Transcriptome analysis of differential genes from species samples from which a reference genome was not determined to obtain a differential gene list including a plurality of gene differences, and obtaining a pre-generated gene sequence file from which repetitive gene sequences were removed;

analyzing the gene sequence file to determine a plurality of gene sequences, and carrying out path annotation on each gene in the plurality of gene sequences so as to generate an annotated gene sequence file;

adding annotation information for each gene data item in the difference gene list according to the channel annotation of each gene in the annotated gene sequence file; and

enrichment processing is carried out on annotation information of each gene data item in the differential gene list so as to obtain a plurality of enriched gene paths, a plurality of target gene paths are selected from the plurality of enriched gene paths, and each target gene path is used as a differential gene path so as to obtain a plurality of differential gene paths.

The format of the gene sequence file is text-based and is used to represent a nucleotide sequence or an amino acid sequence.

Wherein pathway annotation for each gene in the plurality of gene sequences comprises:

A gene identification number and a gene pathway number are determined for each gene in the plurality of gene sequences to enable pathway annotation of each gene.

Also included is removing duplicate gene data items from all gene data items in the differential gene list.

Also included is removal of duplicate gene sequences from all gene sequences in the annotated gene sequence file.

The selecting a plurality of gene pathways of interest from the enriched plurality of gene pathways comprises:

and sorting each of the enriched plurality of gene pathways in descending order according to the confidence level to generate a descending order sequence, and selecting a predetermined number of gene pathways with the highest confidence level from the descending order sequence as target gene pathways.

Generating a dot pattern of gene pathways from the differential gene list and annotated gene sequence files;

in the dot plot, the abscissa represents the degree of enrichment of the number and reliability of genes, and the ordinate represents the description of the enriched gene pathways; and

in the dot pattern, the size of the number of genes is indicated by the size of dots, and the reliability of enrichment is represented by the color of dots.

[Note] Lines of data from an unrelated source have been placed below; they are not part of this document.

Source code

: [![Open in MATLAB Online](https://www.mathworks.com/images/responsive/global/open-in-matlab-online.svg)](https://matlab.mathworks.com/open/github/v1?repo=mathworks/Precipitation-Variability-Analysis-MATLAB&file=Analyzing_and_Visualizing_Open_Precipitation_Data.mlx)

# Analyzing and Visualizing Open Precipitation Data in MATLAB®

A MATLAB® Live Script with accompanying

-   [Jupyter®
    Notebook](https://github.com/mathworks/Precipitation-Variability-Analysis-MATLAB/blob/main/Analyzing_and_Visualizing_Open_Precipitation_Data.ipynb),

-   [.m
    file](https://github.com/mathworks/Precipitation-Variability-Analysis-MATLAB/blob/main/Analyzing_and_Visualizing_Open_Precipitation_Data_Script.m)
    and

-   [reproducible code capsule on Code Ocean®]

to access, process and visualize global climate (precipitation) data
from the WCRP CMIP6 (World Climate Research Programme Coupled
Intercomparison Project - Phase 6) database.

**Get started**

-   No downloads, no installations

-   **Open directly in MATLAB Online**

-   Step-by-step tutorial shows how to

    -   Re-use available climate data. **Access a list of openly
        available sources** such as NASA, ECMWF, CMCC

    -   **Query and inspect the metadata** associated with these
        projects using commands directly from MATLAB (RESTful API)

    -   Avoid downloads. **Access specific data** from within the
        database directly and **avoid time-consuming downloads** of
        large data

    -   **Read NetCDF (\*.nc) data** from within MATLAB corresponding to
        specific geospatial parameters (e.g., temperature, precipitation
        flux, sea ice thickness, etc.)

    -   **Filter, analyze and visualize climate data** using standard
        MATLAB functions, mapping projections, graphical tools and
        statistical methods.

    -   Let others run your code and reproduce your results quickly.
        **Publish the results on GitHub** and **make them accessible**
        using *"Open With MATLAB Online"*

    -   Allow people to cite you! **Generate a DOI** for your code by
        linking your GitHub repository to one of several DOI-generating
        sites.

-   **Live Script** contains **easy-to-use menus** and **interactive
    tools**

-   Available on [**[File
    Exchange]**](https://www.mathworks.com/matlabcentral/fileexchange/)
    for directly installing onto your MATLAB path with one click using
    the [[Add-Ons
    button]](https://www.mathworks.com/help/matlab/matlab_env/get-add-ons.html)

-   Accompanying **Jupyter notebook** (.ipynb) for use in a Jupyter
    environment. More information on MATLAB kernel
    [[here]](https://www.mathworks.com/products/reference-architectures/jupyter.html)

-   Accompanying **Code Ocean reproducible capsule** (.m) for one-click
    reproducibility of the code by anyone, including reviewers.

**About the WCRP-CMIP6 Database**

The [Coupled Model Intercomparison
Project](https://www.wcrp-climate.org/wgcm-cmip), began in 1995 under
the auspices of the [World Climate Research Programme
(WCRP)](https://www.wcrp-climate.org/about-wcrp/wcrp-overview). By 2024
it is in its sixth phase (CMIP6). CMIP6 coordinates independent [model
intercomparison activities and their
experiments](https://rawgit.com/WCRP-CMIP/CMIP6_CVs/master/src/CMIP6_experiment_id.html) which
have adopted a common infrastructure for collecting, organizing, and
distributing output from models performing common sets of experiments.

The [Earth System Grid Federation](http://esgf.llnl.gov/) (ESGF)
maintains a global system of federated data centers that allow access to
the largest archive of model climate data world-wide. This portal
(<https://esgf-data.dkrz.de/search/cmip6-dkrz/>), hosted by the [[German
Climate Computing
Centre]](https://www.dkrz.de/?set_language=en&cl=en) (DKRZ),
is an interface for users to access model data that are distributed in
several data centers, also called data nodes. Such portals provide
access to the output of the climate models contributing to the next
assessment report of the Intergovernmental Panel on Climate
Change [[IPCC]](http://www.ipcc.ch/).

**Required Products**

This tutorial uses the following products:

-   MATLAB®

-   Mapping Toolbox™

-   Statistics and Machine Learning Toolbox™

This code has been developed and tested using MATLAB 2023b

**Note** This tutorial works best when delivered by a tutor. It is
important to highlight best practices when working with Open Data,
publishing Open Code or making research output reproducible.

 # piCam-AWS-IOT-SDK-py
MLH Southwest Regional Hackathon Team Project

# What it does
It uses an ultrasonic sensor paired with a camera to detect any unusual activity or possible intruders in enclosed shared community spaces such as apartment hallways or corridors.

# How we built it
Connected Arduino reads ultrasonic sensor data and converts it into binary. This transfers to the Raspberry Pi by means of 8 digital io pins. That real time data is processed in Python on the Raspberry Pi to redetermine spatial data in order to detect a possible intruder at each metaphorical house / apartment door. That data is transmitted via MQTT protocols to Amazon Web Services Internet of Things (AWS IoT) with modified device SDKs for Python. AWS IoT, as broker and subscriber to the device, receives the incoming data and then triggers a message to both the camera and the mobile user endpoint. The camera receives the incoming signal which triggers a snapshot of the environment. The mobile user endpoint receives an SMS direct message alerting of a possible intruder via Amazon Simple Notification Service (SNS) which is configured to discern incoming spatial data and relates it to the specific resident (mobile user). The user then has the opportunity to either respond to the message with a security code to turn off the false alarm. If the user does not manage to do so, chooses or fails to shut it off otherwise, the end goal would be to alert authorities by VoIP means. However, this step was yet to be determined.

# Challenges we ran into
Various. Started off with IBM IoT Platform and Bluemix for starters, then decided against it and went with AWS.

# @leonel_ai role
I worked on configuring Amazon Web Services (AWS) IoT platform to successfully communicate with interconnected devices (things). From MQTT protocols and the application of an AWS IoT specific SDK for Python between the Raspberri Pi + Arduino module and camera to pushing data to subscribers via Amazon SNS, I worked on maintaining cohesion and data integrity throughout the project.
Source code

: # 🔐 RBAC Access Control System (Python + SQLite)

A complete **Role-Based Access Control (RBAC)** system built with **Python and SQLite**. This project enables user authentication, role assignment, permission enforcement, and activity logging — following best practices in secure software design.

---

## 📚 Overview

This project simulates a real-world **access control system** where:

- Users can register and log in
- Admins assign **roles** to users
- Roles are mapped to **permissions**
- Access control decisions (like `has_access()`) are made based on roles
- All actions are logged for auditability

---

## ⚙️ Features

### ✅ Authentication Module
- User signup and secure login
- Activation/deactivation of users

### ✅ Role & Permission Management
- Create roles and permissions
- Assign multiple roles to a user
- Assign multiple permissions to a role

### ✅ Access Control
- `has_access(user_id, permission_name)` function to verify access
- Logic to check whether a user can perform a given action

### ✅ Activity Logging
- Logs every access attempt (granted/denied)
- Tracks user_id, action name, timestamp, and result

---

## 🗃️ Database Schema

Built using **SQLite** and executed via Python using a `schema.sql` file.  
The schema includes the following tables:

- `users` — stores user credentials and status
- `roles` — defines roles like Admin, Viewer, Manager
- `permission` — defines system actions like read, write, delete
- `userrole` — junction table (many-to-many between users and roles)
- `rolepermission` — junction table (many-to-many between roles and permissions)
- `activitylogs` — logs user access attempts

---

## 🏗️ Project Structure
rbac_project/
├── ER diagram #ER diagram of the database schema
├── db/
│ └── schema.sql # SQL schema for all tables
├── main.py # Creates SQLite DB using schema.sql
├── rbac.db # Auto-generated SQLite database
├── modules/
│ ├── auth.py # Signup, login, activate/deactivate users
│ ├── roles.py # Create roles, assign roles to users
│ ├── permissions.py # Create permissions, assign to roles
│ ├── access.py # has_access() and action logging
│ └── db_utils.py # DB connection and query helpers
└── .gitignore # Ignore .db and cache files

The method further comprises the step of enriching annotation information of each gene data item in the difference gene list so as to generate an enrichment file;

Extracting a gene identification number and a gene path number from the path annotation of the enrichment file to generate a path list file;

determining a difference gene according to the gene identification number in the path list file;

determining the change times and the credibility of the difference genes in a difference gene list according to the identifiers of the difference genes; and

and determining identification marks for the differential genes according to the fold change and the credibility of the differential genes so as to generate an identified differential gene list.

Wherein determining the identification symbol for the differential gene based on the fold change and the confidence level of the differential gene comprises:

assigning a first type of identifier to the differential gene with a fold change greater than 1 and a confidence level less than 0.05; and

the genes with fold changes less than-1 and confidence less than 0.05 were assigned a second type of identifier.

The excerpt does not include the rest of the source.